Runtime Code Patching - Not for the Faint of Heart

I have been involved in several conversations recently that have revolved around the joys of runtime code patching. I am always shocked to hear people say that they are ok with this idea of code patching at runtime. Moreover – it shocks me that they think it is easy to get right! I do think that code patching can have its place in a system if it is implemented correctly and if its intent and semantics are fully disclosed to any potential users.

So what exactly is code patching? There are tons of examples of it on the web (mostly hacker sites! :D ) and many books (again – mostly hacker stuff) that describe it in detail – just “Live Search” “runtime code patching” , but basically patching is the process of replacing a set of op codes in memory with a different set of op codes – at runtime. This seems simple enough but the devil is in the details. Let’s dig in!

Consider these op codes from a simple and mostly useless function:

   01001175 8bff mov edi,edi

   01001177 53 push ebx

   01001178 50 push eax

   01001179 53 push ebx

   0100117a 51 push ecx

   0100117b 52 push edx

   0100117c 5a pop edx

   0100117d 59 pop ecx

   0100117e 5b pop ebx

   0100117f 58 pop eax

   01001180 5b pop ebx

   01001181 c3 ret

This code is kind of silly – but it has nice properties that expose the problems with patching, more on that in a bit. It is also made up of very commonly generated op codes. The format of the assembly listing is:

 [address] [op codes] [mnemonics for op codes]

 

The typical reason for installing a patch is to either bypass or modify the behavior of an existing function. Therefore the canonical patch is “op codes for a jmp to an absolute address”, written over the beginning of an existing routine like so:

 

   01001175 ea871100011b00 jmp 001b:01001187

   0100117c 5a pop edx

   0100117d 59 pop ecx

   0100117e 5b pop ebx

   0100117f 58 pop eax

   01001180 5b pop ebx

   01001181 c3 ret

 

Here we replaced the first few instructions of our function with an absolute jump to some other code, presumably code that we wrote and loaded into the system in some way.

 

So now that we know what a patch is – what is the problem? This seems like it will work? What exactly is it that we need to worry about? Well, the most obvious thing we have to worry about is another thread running the code that we are patching, while we are patching it. The reason we need to worry about this is because if we modify the code that another thread is running, while it is running it – it will crash, or at the very least do very strange things.

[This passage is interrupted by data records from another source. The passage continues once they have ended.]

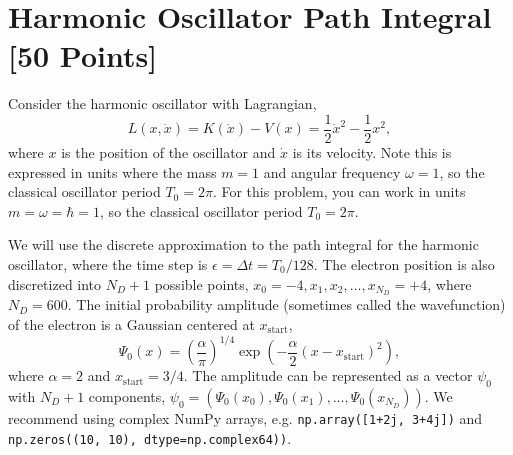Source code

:\newpage
\section{Harmonic Oscillator Path Integral [50 Points]}

Consider the harmonic oscillator with Lagrangian,
\begin{equation}
  L(x, \dot{x}) = K(\dot{x}) - V(x) = \frac{1}{2}\dot{x}^2 - \frac{1}{2}x^2,
\end{equation}
where $x$ is the position of the oscillator and $\dot{x}$ is its velocity.
Note this is expressed in units where the mass $m=1$ and angular frequency $\omega=1$, so the classical oscillator period $T_0 = 2\pi$.
For this problem, you can work in units $m = \omega = \hbar = 1$, so the classical oscillator period $T_0 = 2\pi$.

We will use the discrete approximation to the path integral for the harmonic oscillator, where the time step is $\epsilon = \Delta t = T_0/128$.
The electron position is also discretized into $N_D+1$ possible points, $x_0 = -4, x_1, x_2, \ldots, x_{N_D} = +4$, where $N_D=600$.
The initial probability amplitude (sometimes called the wavefunction) of the electron is a Gaussian centered at $x_\mathrm{start}$,
\begin{equation}
  \Psi_0(x) = \left(\frac{\alpha}{\pi}\right)^{1/4}\exp\left(-\frac{\alpha}{2}(x-x_\mathrm{start})^2\right),
\end{equation}
where $\alpha = 2$ and $x_\mathrm{start} = 3/4$.
The amplitude can be represented as a vector $\psi_0$ with $N_D+1$ components, $\psi_0 = (\Psi_0(x_0), \Psi_0(x_1), \ldots, \Psi_0(x_{N_D}))$.
We recommend using complex NumPy arrays, e.g. \texttt{np.array([1+2j, 3+4j])} and \texttt{np.zeros((10, 10), dtype=np.complex64))}.

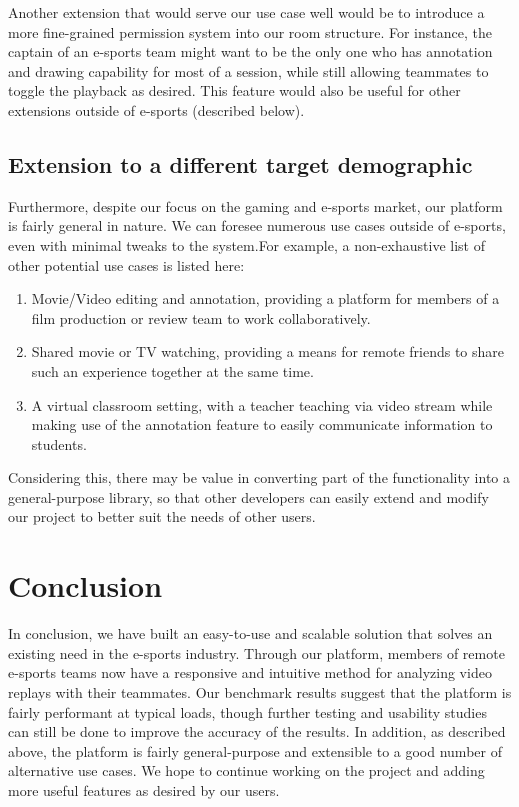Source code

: \documentclass[conference]{IEEEtran}
\begin{document}
    Another extension that would serve our use case well would be to introduce a more fine-grained permission system into our room structure. For instance, the captain of an e-sports team might want to be the only one who has annotation and drawing capability for most of a session, while still allowing teammates to toggle the playback as desired. This feature would also be useful for other extensions outside of e-sports (described below).

\subsection{Extension to a different target demographic}

  Furthermore, despite our focus on the gaming and e-sports market, our platform is fairly general in nature. We can foresee numerous use cases outside of e-sports, even with minimal tweaks to the system.For example, a non-exhaustive list of other potential use cases is listed here:

  \begin{enumerate}
      \item Movie/Video editing and annotation, providing a platform for members of a film production or review team to work collaboratively.

      \item Shared movie or TV watching, providing a means for remote friends to share such an experience together at the same time.

      \item A virtual classroom setting, with a teacher teaching via video stream while making use of the annotation feature to easily communicate information to students.
  \end{enumerate}

   Considering this, there may be value in converting part of the functionality into a general-purpose library, so that other developers can easily extend and modify our project to better suit the needs of other users.

\section{Conclusion}

  In conclusion, we have built an easy-to-use and scalable solution that solves an existing need in the e-sports industry. Through our platform, members of remote e-sports teams now have a responsive and intuitive method for analyzing video replays with their teammates. Our benchmark results suggest that the platform is fairly performant at typical loads, though further testing and usability studies can still be done to improve the accuracy of the results. In addition, as described above, the platform is fairly general-purpose and extensible to a good number of alternative use cases. We hope to continue working on the project and adding more useful features as desired by our users.
\end{document}
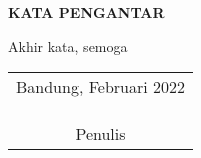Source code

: \begin{center}
  \Large\textbf{KATA PENGANTAR}
\end{center}
\vspace{2ex}



Akhir kata, semoga \lipsum[4][1-8]

\begin{flushright}
  \begin{tabular}[b]{c}
    Bandung, Februari 2022
    \\
    \\
    \\
    \\
    Penulis
  \end{tabular}
\end{flushright}

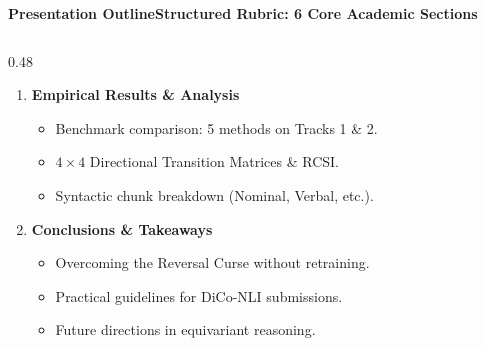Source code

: \documentclass[aspectratio=169,10pt]{beamer}
\begin{document}
\begin{frame}{\textbf{Presentation Outline}}{\textbf{Structured Rubric: 6 Core Academic Sections}}
\begin{columns}[T]
\begin{column}{0.48\textwidth}
\begin{enumerate}
        \item \textbf{\color{UNAMNavy}Empirical Results \& Analysis}
          \begin{itemize}\footnotesize\setlength{\itemsep}{1pt}
            \item Benchmark comparison: 5 methods on Tracks 1 \& 2.
            \item $4 \times 4$ Directional Transition Matrices \& RCSI.
            \item Syntactic chunk breakdown (Nominal, Verbal, etc.).
          \end{itemize}

        \item \textbf{\color{UNAMNavy}Conclusions \& Takeaways}
          \begin{itemize}\footnotesize\setlength{\itemsep}{1pt}
            \item Overcoming the Reversal Curse without retraining.
            \item Practical guidelines for DiCo-NLI submissions.
            \item Future directions in equivariant reasoning.
          \end{itemize}
      \end{enumerate}
    \end{column}
  \end{columns}
\end{frame}
\end{document}
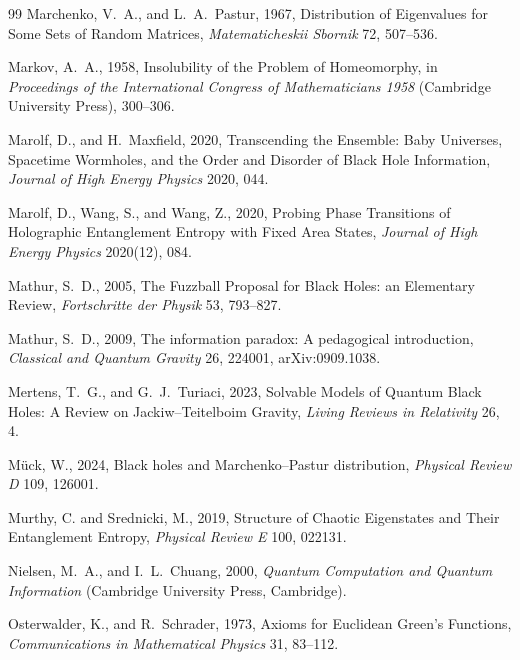 \documentclass[11pt,letterpaper]{article}
\theoremstyle{plain}
\theoremstyle{definition}
\theoremstyle{remark}
\begin{document}
\begin{thebibliography}{99}
Marchenko, V.~A., and L.~A.~Pastur, 1967, Distribution of Eigenvalues for Some Sets of Random Matrices, \textit{Matematicheskii Sbornik} 72, 507--536.

Markov, A.~A., 1958, Insolubility of the Problem of Homeomorphy, in \textit{Proceedings of the International Congress of Mathematicians 1958} (Cambridge University Press), 300--306.

Marolf, D., and H.~Maxfield, 2020, Transcending the Ensemble: Baby Universes, Spacetime Wormholes, and the Order and Disorder of Black Hole Information, \textit{Journal of High Energy Physics} 2020, 044.

Marolf, D., Wang, S., and Wang, Z., 2020, Probing Phase Transitions of Holographic Entanglement Entropy with Fixed Area States, \textit{Journal of High Energy Physics} 2020(12), 084.

Mathur, S.~D., 2005, The Fuzzball Proposal for Black Holes: an Elementary Review, \textit{Fortschritte der Physik} 53, 793--827.

Mathur, S.~D., 2009, The information paradox: A pedagogical introduction,
\textit{Classical and Quantum Gravity} 26, 224001, arXiv:0909.1038.

Mertens, T.~G., and G.~J.~Turiaci, 2023, Solvable Models of Quantum Black Holes: A Review on Jackiw--Teitelboim Gravity, \textit{Living Reviews in Relativity} 26, 4.

M\"uck, W., 2024, Black holes and Marchenko--Pastur distribution, \textit{Physical Review D} 109, 126001.

Murthy, C. and Srednicki, M., 2019, Structure of Chaotic Eigenstates and Their Entanglement Entropy, \textit{Physical Review E} 100, 022131.

Nielsen, M.~A., and I.~L.~Chuang, 2000, \textit{Quantum Computation and Quantum Information} (Cambridge University Press, Cambridge).

Osterwalder, K., and R.~Schrader, 1973, Axioms for Euclidean Green's Functions, \textit{Communications in Mathematical Physics} 31, 83--112.


\end{thebibliography}
\end{document}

We need to make sure that any thread running the code we are patching either executes all of the old op codes or just the new one – but never a combination of the two. You can imagine a scenario like this:

 

1. Thread T1 executes the first instruction from the old op codes at address 0x01001175

2. The old op codes are overwritten with the new "jump" op code, by thread T2

3. Thread T1 executes the op code at 0x01001177, which is now an address in the middle of the jump instruction that T2 wrote over old op codes

 

This would be really bad! J

 

So what to do? The next logical progression in analyzing the issue goes like this:

 

“Well, the problem is that we have a race with other threads running the code we are patching, so I’ll just make sure that no other threads are in that code when I do the patch!”.

 

 Perfect! Well, not quite. Although we can corral all the other running processors (using DPCs, IPIs, etc.) and make sure that none of the running threads are in the code we are going to patch. But believe it or not this still isn’t enough to make our patch solid! To clarify, let’s restate the problem with our patching approach: we need to synchronize with all of the other threads currently running the code we are tying to patch. However, the latest incarnation of methodology, will only cause us to synchronize with all the threads currently running on other processors. What about the threads that aren’t running? Is there any synchronization required there? Actually and unfortunately – yes. The problem is – we can have threads that aren’t currently running but that have the address of the old op codes, where our new instruction is now residing, saved away for future use. This can occur if a thread was context swapped while executing the code we want to patch (when a thread is context swapped, the current instruction pointer is saved away so that it can be restored when the thread runs again). Other things that can cause the instruction pointer to be saved away are: exceptions, interrupts, etc..

 

So what is the moral of the story here? Don’t patch code? Well that may be a little extreme, but the moral is at least to never patch multiple instructions. Working in the Windows Online Crash Analysis (OCA ) data for a long time now, I can tell you that I have seen many failed attempts at doing this correctly that have ended in a BSOD. J

 

In fact, if you look at post Server 2003 Windows binaries, you will notice that the generated code follows this format almost exclusively:

 

7731a321 90 nop

7731a322 90 nop

7731a323 90 nop

7731a324 90 nop

7731a325 90 nop

 

7731a326 8bff mov edi,edi

7731a328 55 push ebp

7731a329 8bec mov ebp,esp

… <more op codes here>

This type of code generation allows for a patch to be installed safely at runtime. The 2 bytes at the start of the function (mov edi, edi) is enough space to hold the op code for a “relative short jump”, which be crafted to jump to the address of the 5 bytes of nop op codes. These bytes would have been previously overwritten with a “jmp ADDRESS” op code. This was a conscious change that was made to allow servicing of existing binaries on long running machines, without having to reboot to replace the binaries. The same rules apply though – the other processors must be corralled in order to make sure no thread is active in the code we want to patch at the time the patch is applied. Again – the reason this methodology works is because the op code boundaries match. In other words, either code will execute the “mov edi, edi” or the “short relative jump”. If it executes the former, then the routine runs normally through the code. If it executes the latter, then it will jump to the patch installed over the nop op codes. No problem here. There are issues with the instruction caches on processors as well, but those issues can be managed within the corralling mechanism. One last point is, we don’t have to worry about the “normal path” code running the patch that was written over the nops because there is no path to that code except via the “short relative jump” that we wrote over the first instruction. Nice huh?!

 

Well, I hope this has been somewhat interesting or useful in some way. Please let me know if there are any other things that would be interesting to talk about.